Niels Bohr famously said that making predictions is hard, especially about the future. So I am definitely not going to set off on a fool’s errand and try to figure out what lies ahead in 2026 from an AI perspective. I will, however, consider the themes that may be significant as the world navigates the implications of wide-scale adoption. These views are, as always, my own, although I will draw on observations made by others, adding links for further reading.
Now with an (AI-generated) companion podcast. Give it a try.
In this post, I explore what may happen to AI demand (a rather obvious outlook) and the resulting implications for the evolution of AI compute and data centres. I then touch on a favourite topic of mine - AI interpretability and explainability (and their limits), and whether this will have any impact in the roll-out of properly autonomous agentic workflows.
1. Jevons Paradox. A model for AI demand?
In a recent blog, Aaron Levie, the CEO of Box, argued that AI adoption will follow the pattern known as Jevon’s Paradox. William Stanley Jevons was an English economist at the time of the Industrial Revolution. He noticed that improvements in the efficiency of coal use drove up demand for coal, rather than decreasing it. Where output is constant, the use of more efficient technologies should reduce the demand for raw materials (e.g. making cars more fuel efficient). However, it also reduces the cost or barriers to entry of using technology, and hence demand instead increases.

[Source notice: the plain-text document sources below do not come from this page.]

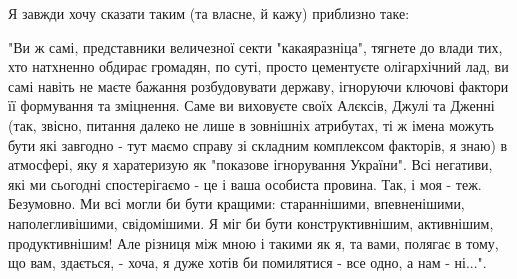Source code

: Я завжди хочу сказати таким (та власне, й кажу) приблизно таке: 

"Ви ж самі, представники величезної секти "какаяразніца", тягнете до влади тих,
хто натхненно обдирає громадян, по суті, просто цементуєте олігархічний лад, ви
самі навіть не маєте бажання розбудовувати державу, ігноруючи ключові фактори
її формування та зміцнення. Саме ви виховуєте своїх Алєксів, Джулі та Дженні
(так, звісно, питання далеко не лише в зовнішніх атрибутах, ті ж імена можуть
бути які завгодно - тут маємо справу зі складним комплексом факторів, я знаю) в
атмосфері, яку я харатеризую як "показове ігнорування України". Всі негативи,
які ми сьогодні спостерігаємо - це і ваша особиста провина. Так, і моя - теж.
Безумовно. Ми всі могли би бути кращими: стараннішими, впевненішими,
наполегливішими, свідомішими. Я міг би бути конструктивнішим, активнішим,
продуктивнішим! Але різниця між мною і такими як я, та вами, полягає в тому, що
вам, здається, - хоча, я дуже хотів би помилятися - все одно, а нам - ні...".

We have seen this pattern numerous times, such as the transition from mainframe computers to PCs, the adoption of faster Internet connections and the availability of cloud computing. All these technologies not only made existing processes more efficient, they were also intrinsic drivers of brand new ways of using the technologies. Faster Internet did not just mean quicker email; it created the online gaming and streaming industries.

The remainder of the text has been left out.